Athletes demand a lot of their bodies
and the selection of the wrong tool/aid can cause serious damage. These tips
and guidelines for selecting powerlifting
wrist wraps are designed to ensure that you find a good product that is
able to meet your needs and expectations. These are the things that you should
consider before purchasing or using one:
(i)
Select the Ones the Fit
This may sound obvious but we often
have a very warped view of our actual size and capabilities. When purchasing powerlifting wrist wraps make sure that
you have a place where you can test them to see how they feel and fit. They
should not hurt your wrist flexors or extensors even with repeated use. Do not
place the wrap below the joint because it will no longer provide support.

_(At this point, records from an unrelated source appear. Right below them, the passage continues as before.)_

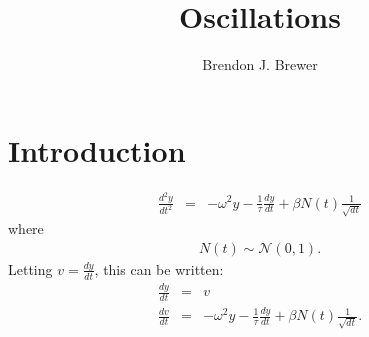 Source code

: \documentclass[letterpaper, 11pt]{article}
\title{Oscillations}
\author{Brendon J. Brewer}
\begin{document}
\maketitle

\section{Introduction}

\begin{eqnarray}
\frac{d^2y}{dt^2} &=& -\omega^2 y - \frac{1}{\tau}\frac{dy}{dt}
+ \beta N(t)\frac{1}{\sqrt{dt}}
\end{eqnarray}
where
\begin{eqnarray}
N(t) \sim \mathcal{N}(0, 1).
\end{eqnarray}
Letting $v = \frac{dy}{dt}$, this can be written:
\begin{eqnarray}
\frac{dy}{dt} &=& v \\
\frac{dv}{dt} &=& -\omega^2 y - \frac{1}{\tau}\frac{dy}{dt}
+ \beta N(t)\frac{1}{\sqrt{dt}}.
\end{eqnarray}
\end{document}
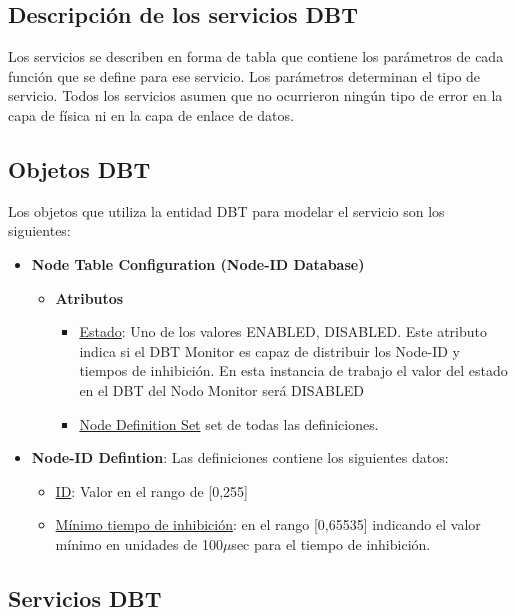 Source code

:\subsection{Descripción de los servicios DBT}
Los servicios se describen en forma de tabla que contiene los parámetros de
cada función que se define para ese servicio. Los parámetros determinan el tipo
de servicio.  Todos los servicios asumen que no ocurrieron ningún tipo de error
en la capa de física ni en la capa de enlace de datos.

\subsection{Objetos DBT}
Los objetos que utiliza la entidad DBT para modelar el servicio son los
siguientes:
\begin{itemize}
\item \textbf{Node Table Configuration (Node-ID Database)}
  \begin{itemize}
  \item \textbf{Atributos}
    \begin{itemize}
    \item \underline{Estado}: Uno de los valores {ENABLED, DISABLED}. Este
      atributo indica si el DBT Monitor es capaz de distribuir los Node-ID
      y tiempos de inhibición. En esta instancia de trabajo el valor del estado
      en el DBT del Nodo Monitor será DISABLED
      \item \underline{Node Definition Set} set de todas las definiciones. 
    \end{itemize}
  \end{itemize}

\item \textbf{Node-ID Defintion}:
  Las definiciones contiene los siguientes datos:
  \begin{itemize}
  \item \underline{ID}: Valor en el rango de [0,255]
  \item \underline{Mínimo tiempo de inhibición}: en el rango [0,65535] indicando
    el valor mínimo en unidades de 100$\mu$sec para el tiempo de inhibición.
  \end{itemize}
  
\end{itemize}

\subsection{Servicios DBT}\label{subsection:servicios_dbt}
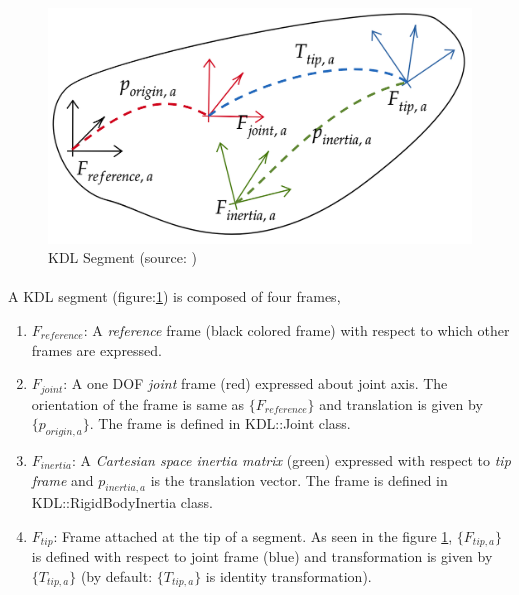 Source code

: \begin{figure}[h!]
	\begin{center}
		\includegraphics[scale=0.25]{images/segment}
	\end{center}
	\caption{KDL Segment (source: \cite{kinematictreeKDL})}
	\label{fig:segment}
\end{figure} 

\paragraph{}A KDL segment (figure:\ref{fig:segment}) is composed of four frames,
\begin{enumerate}
	\item $F_{reference}$: A \textit{reference} frame (black colored frame) with respect to which other frames are expressed.
	\item $F_{joint}$: A one DOF \textit{joint} frame (red) expressed about joint axis. The orientation of the frame is same as $\{F_{reference}\}$ and translation is given by $\{p_{origin, a}\}$. The frame is defined in KDL::Joint class.
	\item $F_{inertia}$: A \textit{Cartesian space inertia matrix} (green) expressed with respect to \textit{tip frame} and $p_{inertia, a}$ is the translation vector. The frame is defined in KDL::RigidBodyInertia class.  
	\item $F_{tip}$: Frame attached at the tip of a segment. As seen in the figure \ref{fig:segment}, $\{F_{tip, a}\}$ is defined with respect to joint frame (blue) and transformation is given by $\{T_{tip, a}\}$ (by default: $\{T_{tip, a}\}$ is identity transformation). 
\end{enumerate}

Instead it will become a bracelet for the forearm which really has no benefit
for your exercise. Watch out for fraying and irritation when you use the
product. If you are getting an allergic reaction then it is best to find an
alternative.
(ii)
Get Two Types if You Can
The market offers two options which
are useful in different ways. Therefore it is in your best interests to get
both the powerlifting wrist wraps.
The first category is made of cotton. It is a lot more flexible and thinner
than its counterpart. The second one is made of Velcro and provides much more
support. Obviously the intensity of the workout will determine what you use on
any given day. If you have two of them then there is only a limited risk that
you will become dependent on the wraps. This is because you tend to develop an
instinctive feel of what wrap feels fine and when it does not feel right. Typically
the thinner wraps work best for snatch and jerk sessions while the stronger
ones are best for a bench/shoulder press.
(iii)
These are not accessories
It is rather saddening to see a
professional gymnast putting on powerlifting
wrist wraps for no other reason than the possibility that they make him or
her look cool. Sometimes they can be used for the pommel house and vault, but
mainly in competitions where you do not want anything to go wrong. They are not
appropriate for ring dips, pull-ups, handstands and push-ups. Nevertheless it
may be a good idea to use them if you have an injury that you need to favor
during your session. Do not use these wraps if you are merely performing a
clean squat. They are not to be used as a smokescreen for serious injuries.
Deal with the injury first before competing. If you have to use wraps for every
single session then there is something obviously wrong. Speak to your physio
and coach to sort it out.
Conclusion
Unfortunately these powerlifting wrist wraps have become a
go-to-piece for body builders and other amateurs who do not really understand
its function. Ideally this product is meant to support the wrist joint during
exercise. It is particularly important if you have an injury or if you are
doing a very heavy load.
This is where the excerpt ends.